Christian Friendship - Practice in Selfless Love (Which Makes You a Better Person)
Saint Pope John Paul II called the family the first "school of love." As children, the family is the first place that we learn about love for each other and for God. Beyond the family, there are many other "schools" of love that nourish the seedlings that grow in our childhood. Our vocation is the main school of love that God gives to each of us. As a married man and a father, I am constantly being challenged to love more completely, to respond less selfishly to the demands my family makes of me. And I don't mind telling you it's a hard lesson - as much as I love my family.
Friendship is one of the great gifts that God gives us. While there are difficult lessons in every school of love, most of the time friendship is the balm for the wounds of life. Most of our experiences with friends are enjoyable and life-giving.
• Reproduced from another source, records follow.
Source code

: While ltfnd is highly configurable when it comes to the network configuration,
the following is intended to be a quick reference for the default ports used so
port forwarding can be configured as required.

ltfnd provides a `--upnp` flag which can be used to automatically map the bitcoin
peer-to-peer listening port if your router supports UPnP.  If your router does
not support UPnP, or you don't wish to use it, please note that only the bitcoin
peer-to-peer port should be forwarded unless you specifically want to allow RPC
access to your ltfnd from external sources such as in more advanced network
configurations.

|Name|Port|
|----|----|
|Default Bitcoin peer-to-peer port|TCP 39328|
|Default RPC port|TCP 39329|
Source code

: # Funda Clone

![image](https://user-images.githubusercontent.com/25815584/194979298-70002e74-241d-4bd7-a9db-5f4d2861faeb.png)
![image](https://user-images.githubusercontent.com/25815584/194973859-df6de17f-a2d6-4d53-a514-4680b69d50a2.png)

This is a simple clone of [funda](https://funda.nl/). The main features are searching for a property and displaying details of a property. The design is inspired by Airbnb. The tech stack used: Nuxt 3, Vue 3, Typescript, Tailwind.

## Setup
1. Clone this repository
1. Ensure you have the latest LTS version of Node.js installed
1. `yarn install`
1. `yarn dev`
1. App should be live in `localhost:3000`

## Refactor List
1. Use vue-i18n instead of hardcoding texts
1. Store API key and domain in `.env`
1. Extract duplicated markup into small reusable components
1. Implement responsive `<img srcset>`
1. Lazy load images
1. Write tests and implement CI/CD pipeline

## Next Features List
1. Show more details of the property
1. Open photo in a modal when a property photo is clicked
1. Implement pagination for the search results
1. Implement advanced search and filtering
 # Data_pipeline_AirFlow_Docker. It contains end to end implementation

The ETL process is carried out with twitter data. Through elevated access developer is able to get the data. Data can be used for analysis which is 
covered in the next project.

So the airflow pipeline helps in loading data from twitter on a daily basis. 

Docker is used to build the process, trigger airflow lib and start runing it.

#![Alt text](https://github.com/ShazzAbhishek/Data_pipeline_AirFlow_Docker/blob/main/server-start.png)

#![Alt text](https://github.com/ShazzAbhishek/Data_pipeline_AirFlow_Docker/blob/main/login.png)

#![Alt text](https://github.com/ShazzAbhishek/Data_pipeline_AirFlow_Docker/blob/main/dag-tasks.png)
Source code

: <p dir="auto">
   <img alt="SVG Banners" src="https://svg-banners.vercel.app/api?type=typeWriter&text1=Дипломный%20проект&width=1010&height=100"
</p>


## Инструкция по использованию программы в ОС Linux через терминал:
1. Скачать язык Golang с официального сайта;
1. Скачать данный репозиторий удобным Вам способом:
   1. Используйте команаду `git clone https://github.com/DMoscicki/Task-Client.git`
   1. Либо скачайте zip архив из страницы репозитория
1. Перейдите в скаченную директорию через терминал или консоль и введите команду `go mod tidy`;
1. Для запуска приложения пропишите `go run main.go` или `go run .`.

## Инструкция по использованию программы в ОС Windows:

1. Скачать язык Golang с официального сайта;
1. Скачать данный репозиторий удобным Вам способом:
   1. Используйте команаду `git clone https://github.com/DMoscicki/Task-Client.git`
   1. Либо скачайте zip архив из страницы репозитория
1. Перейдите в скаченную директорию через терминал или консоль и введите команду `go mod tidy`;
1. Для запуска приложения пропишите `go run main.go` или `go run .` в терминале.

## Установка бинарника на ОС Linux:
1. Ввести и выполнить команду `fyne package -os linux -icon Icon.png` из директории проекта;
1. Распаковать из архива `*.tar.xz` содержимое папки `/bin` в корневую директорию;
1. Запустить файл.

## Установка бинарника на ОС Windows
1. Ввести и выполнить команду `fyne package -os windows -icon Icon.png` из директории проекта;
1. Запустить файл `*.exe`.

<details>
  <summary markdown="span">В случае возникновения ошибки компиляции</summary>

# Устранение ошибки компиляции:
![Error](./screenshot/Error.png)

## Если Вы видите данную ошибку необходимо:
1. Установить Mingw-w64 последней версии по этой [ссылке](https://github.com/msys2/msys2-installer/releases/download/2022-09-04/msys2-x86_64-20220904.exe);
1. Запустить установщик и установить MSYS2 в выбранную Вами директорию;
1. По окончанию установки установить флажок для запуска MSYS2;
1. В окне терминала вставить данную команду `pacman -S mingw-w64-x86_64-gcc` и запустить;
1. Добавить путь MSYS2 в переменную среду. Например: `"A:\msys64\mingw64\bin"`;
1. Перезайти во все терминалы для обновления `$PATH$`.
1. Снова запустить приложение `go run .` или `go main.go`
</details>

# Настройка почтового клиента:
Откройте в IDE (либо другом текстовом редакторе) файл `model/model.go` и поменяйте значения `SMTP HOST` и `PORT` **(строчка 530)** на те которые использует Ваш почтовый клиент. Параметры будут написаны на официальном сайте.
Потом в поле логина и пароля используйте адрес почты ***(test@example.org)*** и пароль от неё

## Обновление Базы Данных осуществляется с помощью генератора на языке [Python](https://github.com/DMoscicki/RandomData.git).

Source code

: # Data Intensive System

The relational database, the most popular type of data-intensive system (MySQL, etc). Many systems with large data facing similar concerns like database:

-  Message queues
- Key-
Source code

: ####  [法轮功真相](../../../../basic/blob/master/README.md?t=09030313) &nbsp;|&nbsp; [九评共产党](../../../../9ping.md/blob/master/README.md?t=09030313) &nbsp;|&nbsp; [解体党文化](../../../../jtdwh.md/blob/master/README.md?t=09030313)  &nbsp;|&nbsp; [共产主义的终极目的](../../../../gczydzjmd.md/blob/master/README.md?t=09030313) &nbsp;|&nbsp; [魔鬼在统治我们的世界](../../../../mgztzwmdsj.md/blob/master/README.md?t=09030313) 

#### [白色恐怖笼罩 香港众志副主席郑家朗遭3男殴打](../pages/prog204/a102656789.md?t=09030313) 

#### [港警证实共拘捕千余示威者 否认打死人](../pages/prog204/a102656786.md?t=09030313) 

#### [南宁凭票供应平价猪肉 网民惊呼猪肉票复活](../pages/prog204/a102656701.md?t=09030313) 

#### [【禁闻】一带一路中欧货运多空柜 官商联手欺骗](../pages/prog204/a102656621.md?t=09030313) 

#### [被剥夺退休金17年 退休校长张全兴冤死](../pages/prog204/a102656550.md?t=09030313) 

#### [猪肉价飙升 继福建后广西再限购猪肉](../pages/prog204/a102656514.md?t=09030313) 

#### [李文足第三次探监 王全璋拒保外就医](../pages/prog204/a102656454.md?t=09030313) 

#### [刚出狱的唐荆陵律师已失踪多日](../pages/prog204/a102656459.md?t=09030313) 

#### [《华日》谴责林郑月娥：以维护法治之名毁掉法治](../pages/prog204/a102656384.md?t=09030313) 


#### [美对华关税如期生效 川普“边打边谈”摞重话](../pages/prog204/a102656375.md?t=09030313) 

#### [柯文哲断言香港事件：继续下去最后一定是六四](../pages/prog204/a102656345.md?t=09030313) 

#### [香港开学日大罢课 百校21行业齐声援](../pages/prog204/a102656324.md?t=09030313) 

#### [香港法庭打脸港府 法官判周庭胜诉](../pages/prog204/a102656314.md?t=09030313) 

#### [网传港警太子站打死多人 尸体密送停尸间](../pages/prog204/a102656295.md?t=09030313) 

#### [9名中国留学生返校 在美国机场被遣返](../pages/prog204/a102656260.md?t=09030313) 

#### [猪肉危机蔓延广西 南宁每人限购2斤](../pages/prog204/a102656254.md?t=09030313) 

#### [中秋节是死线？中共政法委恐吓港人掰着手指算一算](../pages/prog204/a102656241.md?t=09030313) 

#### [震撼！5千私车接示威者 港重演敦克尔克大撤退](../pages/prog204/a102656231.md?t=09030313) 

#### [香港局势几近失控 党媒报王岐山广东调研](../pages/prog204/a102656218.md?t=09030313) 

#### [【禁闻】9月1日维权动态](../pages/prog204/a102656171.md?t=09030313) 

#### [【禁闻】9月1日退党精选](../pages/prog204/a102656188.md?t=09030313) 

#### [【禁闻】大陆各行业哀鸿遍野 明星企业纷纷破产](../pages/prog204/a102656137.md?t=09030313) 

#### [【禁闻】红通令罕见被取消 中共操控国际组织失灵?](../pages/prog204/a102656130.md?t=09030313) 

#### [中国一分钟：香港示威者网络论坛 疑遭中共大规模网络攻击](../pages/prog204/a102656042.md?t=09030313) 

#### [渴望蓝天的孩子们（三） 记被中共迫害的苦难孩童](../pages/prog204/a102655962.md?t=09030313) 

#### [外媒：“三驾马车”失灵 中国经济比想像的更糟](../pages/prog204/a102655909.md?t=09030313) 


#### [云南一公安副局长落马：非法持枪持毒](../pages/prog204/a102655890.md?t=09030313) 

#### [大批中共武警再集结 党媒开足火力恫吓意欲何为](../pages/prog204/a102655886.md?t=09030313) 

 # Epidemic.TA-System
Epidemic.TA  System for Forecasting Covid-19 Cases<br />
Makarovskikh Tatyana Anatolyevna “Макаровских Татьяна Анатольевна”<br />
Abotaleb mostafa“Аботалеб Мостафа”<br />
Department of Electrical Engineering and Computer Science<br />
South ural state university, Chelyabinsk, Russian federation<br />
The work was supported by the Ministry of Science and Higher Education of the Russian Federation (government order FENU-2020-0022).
But the ease of these relationships doesn't undermine their value as honing stones for selfless love.
Most of us don't consider that friendship is a form of love. We tend to think of love in two ways - romantic love or a general sense of well-being about humanity. But to the ancient Greeks, the highest form of human love was philios. Philios means brotherly love (it's the root of Philadelphia, the "City of Brotherly Love"). But the ancient Greeks didn't mean the love between natural brothers. They meant friendship - when we "adopt" someone by choice to become our brother or our sister. So the highest form of human love in the ancient Greek world - right up to the time of Jesus - was friendship. Jesus himself equated friendship with love. But he then called his disciples to a higher level of love. "No man has greater love than this - to lay down his life for a friend." This was more than the traditional understanding of love for a friend required. But this is the kind of love that God wants friendship to draw us toward - complete self-sacrifice for the good of the other person. This is the kind of love that ancient Greeks called agapé.
So for all of the goodness that friendship brings into our lives, it is not an end in itself. The true gift of friendship is that it leads us to a deeper love. It trains us to see with the heart not just with the eyes. It trains us to love the soul for its beauty and grace and truth despite the stains left by sin and ignorance. And this training helps us to see the beauty and grace and truth in everyone else as well, so we may begin to love them as Christ loved us. It also trains us to see beauty and grace and truth wherever God has placed it within his wonderful creation.
More importantly - though a bit less poetic - is that friendship trains us in selflessness. The secret of a great relationship is that the way to get is to give. Selfish people find friendship very difficult, and even bitter. Their friends never seem to do enough for them. Selfish people come to see their friends as selfish. People with hard hearts see hard hearts everywhere. The closed-hearted close themselves off to many of the benefits of friendship. Friendship then becomes a burden.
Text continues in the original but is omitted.